Home Table of Contents

AMI412Definition of Published and Publication

Arkansas Supreme Court Committee On Jury Instructions-Civil

Ark. Model Jury Instr., Civil AMI 412
Arkansas Model Jury Instructions-Civil
November 2020 Update
Arkansas Supreme Court Committee On Jury Instructions-Civil
Chapter 4. Intentional Torts and Defamation
AMI 412 Definition of Published and Publication
When I use the terms “published” or “publication,” I am referring to the act of intentionally communicating the statement to someone other than the (plaintiff) or under circumstances in which it is foreseeable that the statement will be received by someone other than (plaintiff). This statement may be written, spoken, or conveyed by means of gestures, pictures, or objects.
NOTE ON USE
Use this instruction if either AMI 407, 408, 409, or 410 is given.
COMMENT
This instruction is based in part on Wal–Mart Stores, Inc. v. Lee, 348 Ark. 707, 731, 74 S.W.3d 634, 651 (2002).

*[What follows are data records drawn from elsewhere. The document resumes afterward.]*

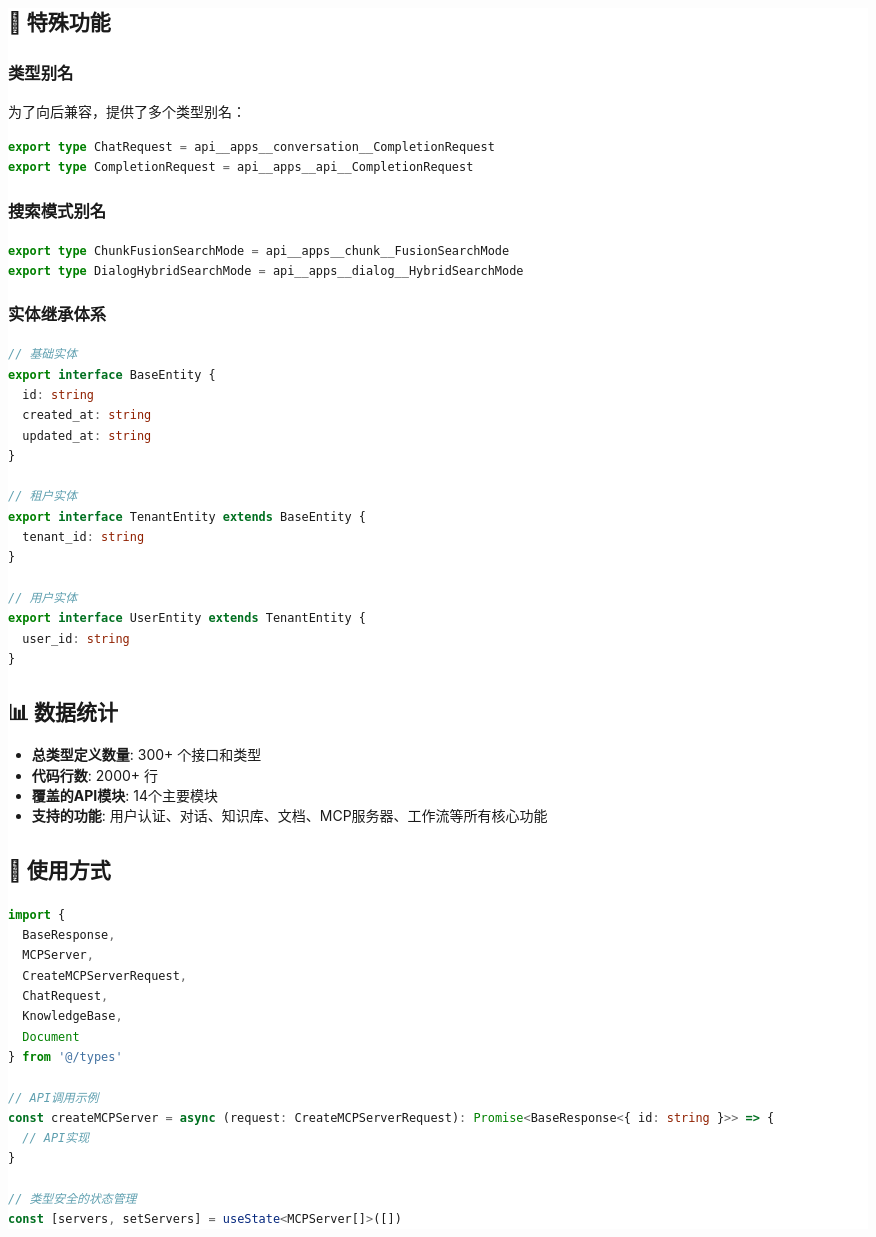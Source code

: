 ## 🔧 特殊功能

### 类型别名
为了向后兼容，提供了多个类型别名：
```typescript
export type ChatRequest = api__apps__conversation__CompletionRequest
export type CompletionRequest = api__apps__api__CompletionRequest
```

### 搜索模式别名
```typescript
export type ChunkFusionSearchMode = api__apps__chunk__FusionSearchMode
export type DialogHybridSearchMode = api__apps__dialog__HybridSearchMode
```

### 实体继承体系
```typescript
// 基础实体
export interface BaseEntity {
  id: string
  created_at: string
  updated_at: string
}

// 租户实体
export interface TenantEntity extends BaseEntity {
  tenant_id: string
}

// 用户实体  
export interface UserEntity extends TenantEntity {
  user_id: string
}
```

## 📊 数据统计

- **总类型定义数量**: 300+ 个接口和类型
- **代码行数**: 2000+ 行
- **覆盖的API模块**: 14个主要模块
- **支持的功能**: 用户认证、对话、知识库、文档、MCP服务器、工作流等所有核心功能

## 🚀 使用方式

```typescript
import { 
  BaseResponse, 
  MCPServer, 
  CreateMCPServerRequest,
  ChatRequest,
  KnowledgeBase,
  Document
} from '@/types'

// API调用示例
const createMCPServer = async (request: CreateMCPServerRequest): Promise<BaseResponse<{ id: string }>> => {
  // API实现
}

// 类型安全的状态管理
const [servers, setServers] = useState<MCPServer[]>([])
```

In Navorro–Monzo v. Hughes, 297 Ark. 444, 763 S.W.2d 635 (1989), the court stated that “since the interest protected is that of reputation, it is essential to tort liability for either libel or slander that the defamation be communicated to someone other than persons defamed. This element of communication is given the technical name of ‘publication,’ but this does not mean that it must be printed or written; it may be oral, or conveyed by means of gestures, or the exhibition of a picture or statue” (citing Prosser & Keeton on Torts, § 113 (5th ed. 1984)).
A doctor's dictation to a stenographer regarding his nurse employee was not considered publication, and the doctor's letter to the nurse intercepted by the nurse's husband also was not publication, since the doctor could not have foreseen that anyone other than the nurse would open the sealed letter to her. Farris v. Tvedten, 274 Ark. 185, 623 S.W.2d 205 (1981).

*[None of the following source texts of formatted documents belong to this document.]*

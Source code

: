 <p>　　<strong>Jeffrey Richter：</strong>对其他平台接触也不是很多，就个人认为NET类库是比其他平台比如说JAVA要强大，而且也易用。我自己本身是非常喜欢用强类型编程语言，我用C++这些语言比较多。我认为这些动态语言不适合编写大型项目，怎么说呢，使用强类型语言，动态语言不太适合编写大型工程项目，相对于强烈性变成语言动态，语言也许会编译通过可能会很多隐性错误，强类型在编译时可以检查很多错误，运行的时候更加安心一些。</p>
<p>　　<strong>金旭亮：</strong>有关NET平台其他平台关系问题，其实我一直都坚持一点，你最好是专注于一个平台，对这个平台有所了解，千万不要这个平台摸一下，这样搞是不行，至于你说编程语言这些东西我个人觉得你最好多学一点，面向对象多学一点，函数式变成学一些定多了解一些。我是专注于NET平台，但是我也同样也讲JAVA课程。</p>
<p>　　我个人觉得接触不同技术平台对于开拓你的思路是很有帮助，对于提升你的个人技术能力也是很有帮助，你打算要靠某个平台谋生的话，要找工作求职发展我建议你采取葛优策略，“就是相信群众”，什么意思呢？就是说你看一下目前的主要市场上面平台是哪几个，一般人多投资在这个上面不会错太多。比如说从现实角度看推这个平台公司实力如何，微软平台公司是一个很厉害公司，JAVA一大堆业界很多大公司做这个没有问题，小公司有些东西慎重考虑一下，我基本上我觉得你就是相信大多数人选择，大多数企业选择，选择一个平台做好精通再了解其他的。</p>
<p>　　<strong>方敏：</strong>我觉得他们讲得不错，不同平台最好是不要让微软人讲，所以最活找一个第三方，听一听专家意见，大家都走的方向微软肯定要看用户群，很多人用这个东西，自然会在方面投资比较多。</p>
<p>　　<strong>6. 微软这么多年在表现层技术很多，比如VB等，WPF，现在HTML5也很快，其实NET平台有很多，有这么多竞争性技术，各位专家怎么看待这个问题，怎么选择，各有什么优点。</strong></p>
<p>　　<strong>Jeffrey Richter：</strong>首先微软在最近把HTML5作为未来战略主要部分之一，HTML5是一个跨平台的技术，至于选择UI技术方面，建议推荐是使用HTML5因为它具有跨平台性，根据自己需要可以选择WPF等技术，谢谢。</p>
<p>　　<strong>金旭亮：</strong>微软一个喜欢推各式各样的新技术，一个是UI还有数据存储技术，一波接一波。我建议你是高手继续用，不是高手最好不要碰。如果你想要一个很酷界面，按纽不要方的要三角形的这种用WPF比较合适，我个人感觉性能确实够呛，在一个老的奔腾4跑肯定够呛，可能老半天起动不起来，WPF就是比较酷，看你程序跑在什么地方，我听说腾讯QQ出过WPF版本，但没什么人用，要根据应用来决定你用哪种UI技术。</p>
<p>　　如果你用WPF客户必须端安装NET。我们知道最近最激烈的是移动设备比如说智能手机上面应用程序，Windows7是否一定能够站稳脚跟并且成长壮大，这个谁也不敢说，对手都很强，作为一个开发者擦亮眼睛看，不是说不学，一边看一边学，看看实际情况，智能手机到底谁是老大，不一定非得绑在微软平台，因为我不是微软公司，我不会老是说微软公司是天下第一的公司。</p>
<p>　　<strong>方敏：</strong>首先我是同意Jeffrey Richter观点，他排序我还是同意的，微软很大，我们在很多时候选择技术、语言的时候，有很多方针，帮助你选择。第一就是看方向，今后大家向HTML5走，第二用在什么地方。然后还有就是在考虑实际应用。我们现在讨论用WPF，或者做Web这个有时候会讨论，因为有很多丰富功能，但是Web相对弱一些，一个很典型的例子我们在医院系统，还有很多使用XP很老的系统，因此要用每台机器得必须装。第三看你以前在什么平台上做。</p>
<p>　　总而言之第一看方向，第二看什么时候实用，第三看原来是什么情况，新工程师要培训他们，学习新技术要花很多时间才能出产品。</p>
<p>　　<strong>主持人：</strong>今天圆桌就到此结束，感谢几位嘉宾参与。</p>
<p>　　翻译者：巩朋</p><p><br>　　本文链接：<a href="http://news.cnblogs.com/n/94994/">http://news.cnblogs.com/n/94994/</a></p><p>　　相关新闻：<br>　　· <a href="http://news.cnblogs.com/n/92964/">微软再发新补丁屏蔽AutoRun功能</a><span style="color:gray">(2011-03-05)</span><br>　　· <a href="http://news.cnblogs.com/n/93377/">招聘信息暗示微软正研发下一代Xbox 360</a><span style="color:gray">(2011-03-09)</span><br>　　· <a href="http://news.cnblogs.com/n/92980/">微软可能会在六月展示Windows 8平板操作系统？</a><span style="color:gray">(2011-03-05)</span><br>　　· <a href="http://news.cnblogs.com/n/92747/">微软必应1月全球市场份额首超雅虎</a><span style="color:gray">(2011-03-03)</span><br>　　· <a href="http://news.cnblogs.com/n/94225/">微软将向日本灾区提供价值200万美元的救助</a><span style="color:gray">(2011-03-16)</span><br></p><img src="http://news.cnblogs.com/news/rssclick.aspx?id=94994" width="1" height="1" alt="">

If communications received by third parties are protected by a qualified privilege there may be no publication unless there was an abuse by making the statement excessively or maliciously. See Farris, supra.
For a discussion of the issue of republication, see Wal-Mart Stores, Inc. v. Lee, supra, where the court indicated that an instruction concerning the liability for republication should be submitted if the defendant seeks to limit its liability for republication.